(Dataset excerpts)

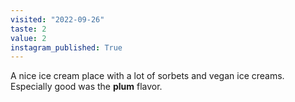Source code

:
 ```yaml
---
visited: "2022-09-26"
taste: 2
value: 2
instagram_published: True
---
```


A nice ice cream place with a lot of sorbets and vegan ice creams. Especially good was the **plum** flavor.
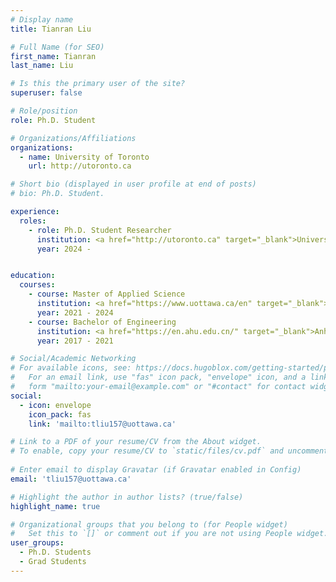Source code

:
 ```yaml
---
# Display name
title: Tianran Liu

# Full Name (for SEO)
first_name: Tianran
last_name: Liu

# Is this the primary user of the site?
superuser: false

# Role/position
role: Ph.D. Student

# Organizations/Affiliations
organizations:
  - name: University of Toronto
    url: http://utoronto.ca

# Short bio (displayed in user profile at end of posts)
# bio: Ph.D. Student.

experience:
  roles:
    - role: Ph.D. Student Researcher
      institution: <a href="http://utoronto.ca" target="_blank">University of Toronto</a>
      year: 2024 -


education:
  courses:
    - course: Master of Applied Science
      institution: <a href="https://www.uottawa.ca/en" target="_blank">University of Ottawa</a>
      year: 2021 - 2024
    - course: Bachelor of Engineering
      institution: <a href="https://en.ahu.edu.cn/" target="_blank">Anhui University</a>
      year: 2017 - 2021

# Social/Academic Networking
# For available icons, see: https://docs.hugoblox.com/getting-started/page-builder/#icons
#   For an email link, use "fas" icon pack, "envelope" icon, and a link in the
#   form "mailto:your-email@example.com" or "#contact" for contact widget.
social:
  - icon: envelope
    icon_pack: fas
    link: 'mailto:tliu157@uottawa.ca'

# Link to a PDF of your resume/CV from the About widget.
# To enable, copy your resume/CV to `static/files/cv.pdf` and uncomment the lines below.
  
# Enter email to display Gravatar (if Gravatar enabled in Config)
email: 'tliu157@uottawa.ca'

# Highlight the author in author lists? (true/false)
highlight_name: true

# Organizational groups that you belong to (for People widget)
#   Set this to `[]` or comment out if you are not using People widget.
user_groups:
  - Ph.D. Students
  - Grad Students
---
```

<div>
</div>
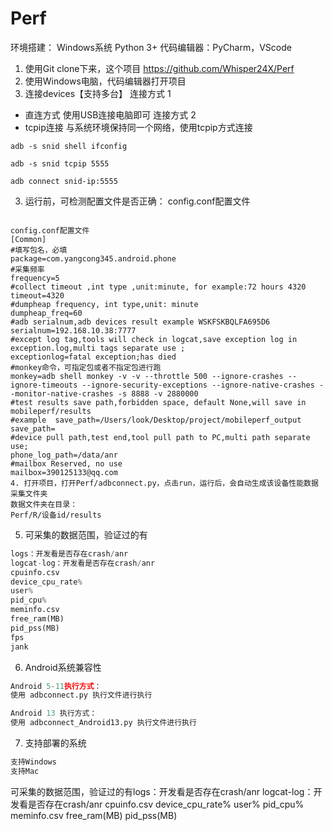 # Perf

环境搭建：
Windows系统
Python 3+
代码编辑器：PyCharm，VScode


1. 使用Git clone下来，这个项目 https://github.com/Whisper24X/Perf
2. 使用Windows电脑，代码编辑器打开项目
3. 连接devices【支持多台】
连接方式 1

- 直连方式
使用USB连接电脑即可
连接方式 2
- tcpip连接
与系统环境保持同一个网络，使用tcpip方式连接
```
adb -s snid shell ifconfig
  
adb -s snid tcpip 5555
  
adb connect snid-ip:5555
```

3. 运行前，可检测配置文件是否正确：
config.conf配置文件
``` shell

config.conf配置文件
[Common]
#填写包名，必填
package=com.yangcong345.android.phone
#采集频率
frequency=5
#collect timeout ,int type ,unit:minute, for example:72 hours 4320
timeout=4320
#dumpheap frequency, int type,unit: minute
dumpheap_freq=60
#adb serialnum,adb devices result example WSKFSKBQLFA695D6
serialnum=192.168.10.38:7777
#except log tag,tools will check in logcat,save exception log in exception.log,multi tags separate use ;
exceptionlog=fatal exception;has died
#monkey命令，可指定包或者不指定包进行跑
monkey=adb shell monkey -v -v --throttle 500 --ignore-crashes --ignore-timeouts --ignore-security-exceptions --ignore-native-crashes --monitor-native-crashes -s 8888 -v 2880000
#test results save path,forbidden space, default None,will save in mobileperf/results
#example  save_path=/Users/look/Desktop/project/mobileperf_output
save_path=
#device pull path,test end,tool pull path to PC,multi path separate use;
phone_log_path=/data/anr
#mailbox Reserved, no use
mailbox=390125133@qq.com
4. 打开项目，打开Perf/adbconnect.py，点击run，运行后，会自动生成该设备性能数据采集文件夹
数据文件夹在目录：
Perf/R/设备id/results

```

5. 可采集的数据范围，验证过的有
``` python
logs：开发看是否存在crash/anr
logcat-log：开发看是否存在crash/anr
cpuinfo.csv
device_cpu_rate%
user%
pid_cpu%
meminfo.csv
free_ram(MB)
pid_pss(MB)
fps
jank
```

6. Android系统兼容性
``` python
Android 5-11执行方式：
使用 adbconnect.py 执行文件进行执行

Android 13 执行方式：
使用 adbconnect_Android13.py 执行文件进行执行

```
7. 支持部署的系统
``` python
支持Windows
支持Mac
```

可采集的数据范围，验证过的有logs：开发看是否存在crash/anr
logcat-log：开发看是否存在crash/anr
cpuinfo.csv
 device_cpu_rate%
 user%
 pid_cpu%
meminfo.csv
 free_ram(MB)
 pid_pss(MB)






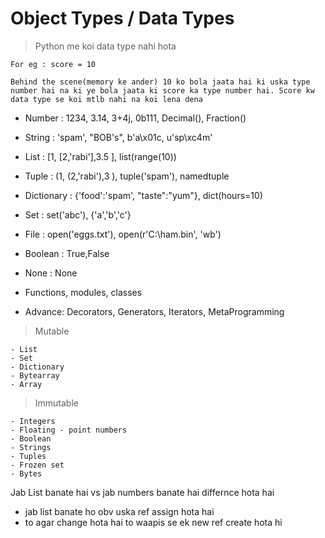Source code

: # Object Types / Data Types 

> Python me koi data type nahi hota 

    For eg : score = 10 

    Behind the scene(memory ke ander) 10 ko bola jaata hai ki uska type number hai na ki ye bola jaata ki score ka type number hai. Score kw data type se koi mtlb nahi na koi lena dena


- Number : 1234, 3.14, 3+4j, 0b111, Decimal(), Fraction()
- String : 'spam', "BOB's", b'a\x01c, u'sp\xc4m'
- List : [1, [2,'rabi'],3.5 ], list(range(10))
- Tuple : (1, (2,'rabi'),3 ), tuple('spam'), namedtuple
- Dictionary : {'food':'spam', "taste":"yum"}, dict(hours=10)

- Set : set('abc'), {'a','b','c'}

- File : open('eggs.txt'), open(r'C:\ham.bin', 'wb')

- Boolean : True,False
- None : None
- Functions, modules, classes
- Advance: Decorators, Generators, Iterators, MetaProgramming

> Mutable

```
- List
- Set
- Dictionary
- Bytearray
- Array
```

> Immutable 

```
- Integers
- Floating - point numbers
- Boolean
- Strings
- Tuples
- Frozen set
- Bytes
```

Jab List banate hai vs jab numbers banate hai differnce hota hai

- jab list banate ho obv uska ref assign hota hai
- to agar change hota hai to waapis se ek new ref create hota hi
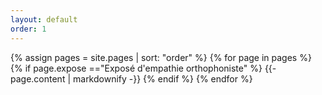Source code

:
 ```yaml
---
layout: default
order: 1
---
```


{% assign pages = site.pages | sort: "order" %}
{% for page in pages %}
 {% if page.expose =="Exposé d'empathie orthophoniste" %}
    {{- page.content | markdownify -}}
  {% endif %}
{% endfor %}


 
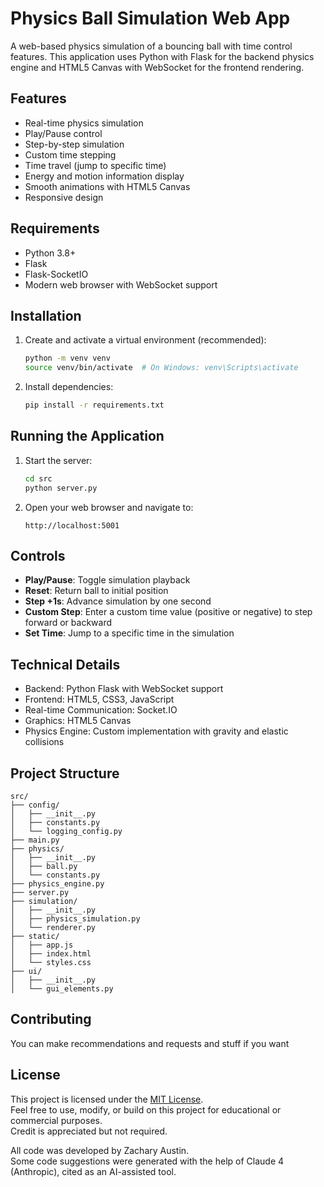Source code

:# Physics Ball Simulation Web App

A web-based physics simulation of a bouncing ball with time control features. This application uses Python with Flask for the backend physics engine and HTML5 Canvas with WebSocket for the frontend rendering.

## Features

- Real-time physics simulation
- Play/Pause control
- Step-by-step simulation
- Custom time stepping
- Time travel (jump to specific time)
- Energy and motion information display
- Smooth animations with HTML5 Canvas
- Responsive design

## Requirements

- Python 3.8+
- Flask
- Flask-SocketIO
- Modern web browser with WebSocket support

## Installation

1. Create and activate a virtual environment (recommended):
   ```bash
   python -m venv venv
   source venv/bin/activate  # On Windows: venv\Scripts\activate
   ```

2. Install dependencies:
   ```bash
   pip install -r requirements.txt
   ```

## Running the Application

1. Start the server:
   ```bash
   cd src
   python server.py
   ```

2. Open your web browser and navigate to:
   ```
   http://localhost:5001
   ```

## Controls

- **Play/Pause**: Toggle simulation playback
- **Reset**: Return ball to initial position
- **Step +1s**: Advance simulation by one second
- **Custom Step**: Enter a custom time value (positive or negative) to step forward or backward
- **Set Time**: Jump to a specific time in the simulation

## Technical Details

- Backend: Python Flask with WebSocket support
- Frontend: HTML5, CSS3, JavaScript
- Real-time Communication: Socket.IO
- Graphics: HTML5 Canvas
- Physics Engine: Custom implementation with gravity and elastic collisions

## Project Structure

```
src/
├── config/
│   ├── __init__.py
│   ├── constants.py
│   └── logging_config.py
├── main.py
├── physics/
│   ├── __init__.py
│   ├── ball.py
│   └── constants.py
├── physics_engine.py
├── server.py
├── simulation/
│   ├── __init__.py
│   ├── physics_simulation.py
│   └── renderer.py
├── static/
│   ├── app.js
│   ├── index.html
│   └── styles.css
├── ui/
│   ├── __init__.py
│   └── gui_elements.py
```

## Contributing

You can make recommendations and requests and stuff if you want

## License

This project is licensed under the [MIT License](./LICENSE).  
Feel free to use, modify, or build on this project for educational or commercial purposes.  
Credit is appreciated but not required.

All code was developed by Zachary Austin.  
Some code suggestions were generated with the help of Claude 4 (Anthropic), cited as an AI-assisted tool.

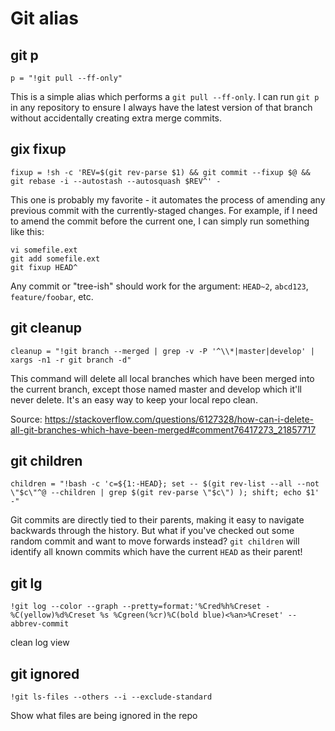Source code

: # Git alias 

## git p

```shell
p = "!git pull --ff-only"
```
This is a simple alias which performs a `git pull --ff-only`. I can run `git p` in any repository to ensure I always have the latest version of that branch without accidentally creating extra merge commits.

## gix fixup <commit>

```shell
fixup = !sh -c 'REV=$(git rev-parse $1) && git commit --fixup $@ && git rebase -i --autostash --autosquash $REV^' -
```
This one is probably my favorite - it automates the process of amending any previous commit with the currently-staged changes. For example, if I need to amend the commit before the current one, I can simply run something like this:

```shell
vi somefile.ext
git add somefile.ext
git fixup HEAD^
```

Any commit or "tree-ish" should work for the argument: `HEAD~2`, `abcd123`, `feature/foobar`, etc.

## git cleanup

```shell
cleanup = "!git branch --merged | grep -v -P '^\\*|master|develop' | xargs -n1 -r git branch -d"
```
This command will delete all local branches which have been merged into the current branch, except those named master and develop which it'll never delete. It's an easy way to keep your local repo clean.

Source: https://stackoverflow.com/questions/6127328/how-can-i-delete-all-git-branches-which-have-been-merged#comment76417273_21857717

## git children

```shell
children = "!bash -c 'c=${1:-HEAD}; set -- $(git rev-list --all --not \"$c\"^@ --children | grep $(git rev-parse \"$c\") ); shift; echo $1' -"
```
Git commits are directly tied to their parents, making it easy to navigate backwards through the history. But what if you've checked out some random commit and want to move forwards instead? `git children` will identify all known commits which have the current `HEAD` as their parent!

## git lg

```shell
!git log --color --graph --pretty=format:'%Cred%h%Creset -%C(yellow)%d%Creset %s %Cgreen(%cr)%C(bold blue)<%an>%Creset' --abbrev-commit
```
clean log view

## git ignored

```shell
!git ls-files --others --i --exclude-standard
```
Show what files are being ignored in the repo
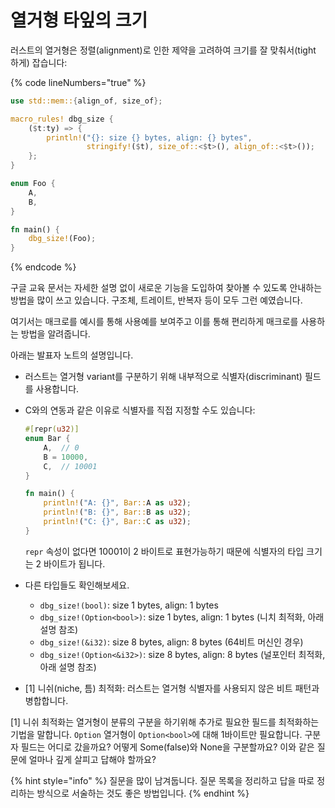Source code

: # 열거형 타잎의 크기

러스트의 열거형은 정렬(alignment)로 인한 제약을 고려하여 크기를 잘  맞춰서(tight 하게) 잡습니다:

{% code lineNumbers="true" %}
```rust
use std::mem::{align_of, size_of};

macro_rules! dbg_size {
    ($t:ty) => {
        println!("{}: size {} bytes, align: {} bytes",
                 stringify!($t), size_of::<$t>(), align_of::<$t>());
    };
}

enum Foo {
    A,
    B,
}

fn main() {
    dbg_size!(Foo);
}
```
{% endcode %}

구글 교육 문서는 자세한 설명 없이 새로운 기능을 도입하여 찾아볼 수 있도록 안내하는 방법을 많이 쓰고 있습니다. 구조체, 트레이트, 반복자 등이 모두 그런 예였습니다.&#x20;

여기서는 매크로를 예시를 통해 사용예를 보여주고 이를 통해 편리하게 매크로를 사용하는 방법을 알려줍니다.&#x20;

아래는 발표자 노트의 설명입니다.&#x20;

* 러스트는 열거형 variant를 구분하기 위해 내부적으로 식별자(discriminant) 필드를 사용합니다.
*   C와의 연동과 같은 이유로 식별자를 직접 지정할 수도 있습니다:

    ```rust
    #[repr(u32)]
    enum Bar {
        A,  // 0
        B = 10000,
        C,  // 10001
    }

    fn main() {
        println!("A: {}", Bar::A as u32);
        println!("B: {}", Bar::B as u32);
        println!("C: {}", Bar::C as u32);
    }
    ```

    `repr` 속성이 없다면 10001이 2 바이트로 표현가능하기 때문에 식별자의 타입 크기는 2 바이트가 됩니다.
* 다른 타입들도 확인해보세요.
  * `dbg_size!(bool)`: size 1 bytes, align: 1 bytes
  * `dbg_size!(Option<bool>)`: size 1 bytes, align: 1 bytes (니치 최적화, 아래 설명 참조)
  * `dbg_size!(&i32)`: size 8 bytes, align: 8 bytes (64비트 머신인 경우)
  * `dbg_size!(Option<&i32>)`: size 8 bytes, align: 8 bytes (널포인터 최적화, 아래 설명 참조)
* \[1] 니쉬(niche, 틈) 최적화: 러스트는 열거형 식별자를 사용되지 않은 비트 패턴과 병합합니다.

\[1] 니쉬 최적화는 열거형이 분류의 구분을 하기위해 추가로 필요한 필드를 최적화하는 기법을 말합니다. `Option` 열거형이 `Option<bool>`에 대해 1바이트만 필요합니다. 구분자 필드는 어디로 갔을까요? 어떻게 Some(false)와 None을 구분할까요? 이와 같은 질문에 얼마나 깊게 살피고 답해야 할까요?&#x20;

{% hint style="info" %}
질문을 많이 남겨둡니다. 질문 목록을 정리하고 답을 따로 정리하는 방식으로 서술하는 것도 좋은 방법입니다.&#x20;
{% endhint %}





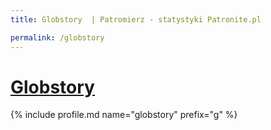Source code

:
 ```yaml
---
title: Globstory  | Patromierz - statystyki Patronite.pl

permalink: /globstory
---
```


# [Globstory ](https://patronite.pl/globstory)

{% include profile.md name="globstory" prefix="g" %}
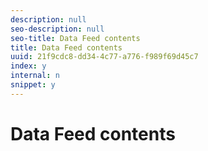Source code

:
 ```yaml
---
description: null
seo-description: null
seo-title: Data Feed contents
title: Data Feed contents
uuid: 21f9cdc8-dd34-4c77-a776-f989f69d45c7
index: y
internal: n
snippet: y
---
```


# Data Feed contents

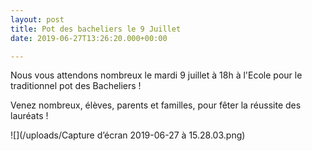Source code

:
 ```yaml
---
layout: post
title: Pot des bacheliers le 9 Juillet
date: 2019-06-27T13:26:20.000+00:00

---
```

Nous vous attendons nombreux le mardi 9 juillet à 18h à l'Ecole pour le traditionnel pot des Bacheliers ! 

Venez nombreux, élèves, parents et familles, pour fêter la réussite des lauréats ! 

![](/uploads/Capture d’écran 2019-06-27 à 15.28.03.png)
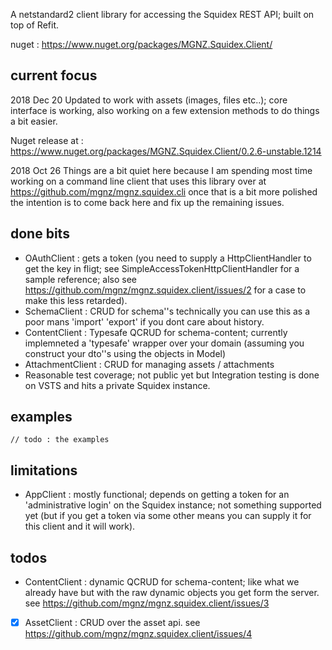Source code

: 
A netstandard2 client library for accessing the Squidex REST API; built on top of Refit.

nuget : https://www.nuget.org/packages/MGNZ.Squidex.Client/

## current focus

2018 Dec 20
Updated to work with assets (images, files etc..); core interface is working, also working on a few extension methods to do things a bit easier.

Nuget release at : https://www.nuget.org/packages/MGNZ.Squidex.Client/0.2.6-unstable.1214

2018 Oct 26
Things are a bit quiet here because I am spending most time working on a command line client that uses this library over at https://github.com/mgnz/mgnz.squidex.cli once that is a bit more polished the intention is to come back here and fix up the remaining issues.

## done bits

- OAuthClient : gets a token (you need to supply a HttpClientHandler to get the key in fligt; see SimpleAccessTokenHttpClientHandler for a sample reference; also see https://github.com/mgnz/mgnz.squidex.client/issues/2 for a case to make this less retarded).
- SchemaClient : CRUD for schema''s technically you can use this as a poor mans 'import' 'export' if you dont care about history. 
- ContentClient : Typesafe QCRUD for schema-content; currently implemneted a 'typesafe' wrapper over your domain (assuming you construct your dto''s using the objects in Model)
- AttachmentClient : CRUD for managing assets / attachments
- Reasonable test coverage; not public yet but Integration testing is done on VSTS and hits a private Squidex instance.

## examples

``` cshrap
// todo : the examples
```

## limitations

- AppClient : mostly functional; depends on getting a token for an 'administrative login' on the Squidex instance; not something supported yet (but if you get a token via some other means you can supply it for this client and it will work).

## todos

- ContentClient : dynamic QCRUD for schema-content; like what we already have but with the raw dynamic objects you get form the server. see https://github.com/mgnz/mgnz.squidex.client/issues/3
- [x] AssetClient : CRUD over the asset api. see https://github.com/mgnz/mgnz.squidex.client/issues/4
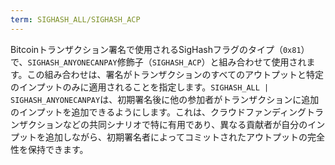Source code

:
 ```yaml
---
term: SIGHASH_ALL/SIGHASH_ACP
---
```


Bitcoinトランザクション署名で使用されるSigHashフラグのタイプ（`0x81`）で、`SIGHASH_ANYONECANPAY`修飾子（`SIGHASH_ACP`）と組み合わせて使用されます。この組み合わせは、署名がトランザクションのすべてのアウトプットと特定のインプットのみに適用されることを指定します。`SIGHASH_ALL | SIGHASH_ANYONECANPAY`は、初期署名後に他の参加者がトランザクションに追加のインプットを追加できるようにします。これは、クラウドファンディングトランザクションなどの共同シナリオで特に有用であり、異なる貢献者が自分のインプットを追加しながら、初期署名者によってコミットされたアウトプットの完全性を保持できます。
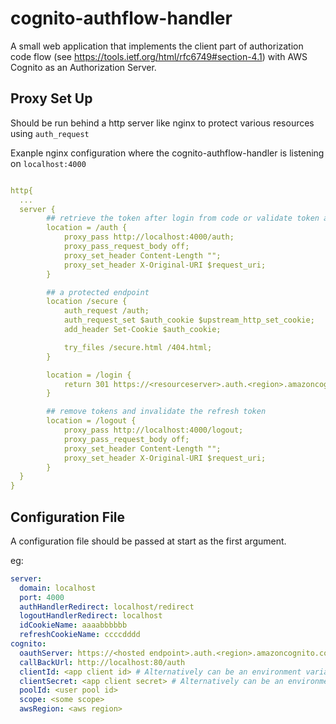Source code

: # cognito-authflow-handler

A small web application that implements the client part of authorization code flow (see https://tools.ietf.org/html/rfc6749#section-4.1) with AWS Cognito as an Authorization Server.


## Proxy Set Up

Should be run behind a http server like nginx to protect various resources using `auth_request`

Exanple nginx configuration where the cognito-authflow-handler is listening on `localhost:4000`

```yaml

http{
  ...
  server {
        ## retrieve the token after login from code or validate token and attempt refresh if expired
        location = /auth {
            proxy_pass http://localhost:4000/auth; 
            proxy_pass_request_body off;
            proxy_set_header Content-Length "";
            proxy_set_header X-Original-URI $request_uri;
        }

        ## a protected endpoint
        location /secure {
            auth_request /auth; 
            auth_request_set $auth_cookie $upstream_http_set_cookie;
            add_header Set-Cookie $auth_cookie;

            try_files /secure.html /404.html;
        }

        location = /login {
            return 301 https://<resourceserver>.auth.<region>.amazoncognito.com/oauth2/authorize?...;
        }

        ## remove tokens and invalidate the refresh token
        location = /logout {
            proxy_pass http://localhost:4000/logout;
            proxy_pass_request_body off;
            proxy_set_header Content-Length "";
            proxy_set_header X-Original-URI $request_uri;
        }
  }
}

```

## Configuration File

A configuration file should be passed at start as the first argument.

eg:

```yaml
server:
  domain: localhost
  port: 4000
  authHandlerRedirect: localhost/redirect
  logoutHandlerRedirect: localhost
  idCookieName: aaaabbbbbb
  refreshCookieName: ccccdddd
cognito:
  oauthServer: https://<hosted endpoint>.auth.<region>.amazoncognito.com
  callBackUrl: http://localhost:80/auth
  clientId: <app client id> # Alternatively can be an environment variable: CLIENT_ID
  clientSecret: <app client secret> # Alternatively can be an environment variable: CLIENT_SECRET
  poolId: <user pool id>
  scope: <some scope>
  awsRegion: <aws region>

```

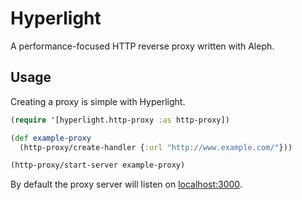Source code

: # Hyperlight

A performance-focused HTTP reverse proxy written with Aleph.

## Usage

Creating a proxy is simple with Hyperlight.

```clj
(require '[hyperlight.http-proxy :as http-proxy])

(def example-proxy
  (http-proxy/create-handler {:url "http://www.example.com/"}))

(http-proxy/start-server example-proxy)
```

By default the proxy server will listen on [localhost:3000](http://localhost:3000/).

(End Dataset excerpts)

→ Task objective:
Each line of the records that holds the word "venv" should be copied out.

→ Your response:
   python -m venv venv
   source venv/bin/activate  # On Windows: venv\Scripts\activate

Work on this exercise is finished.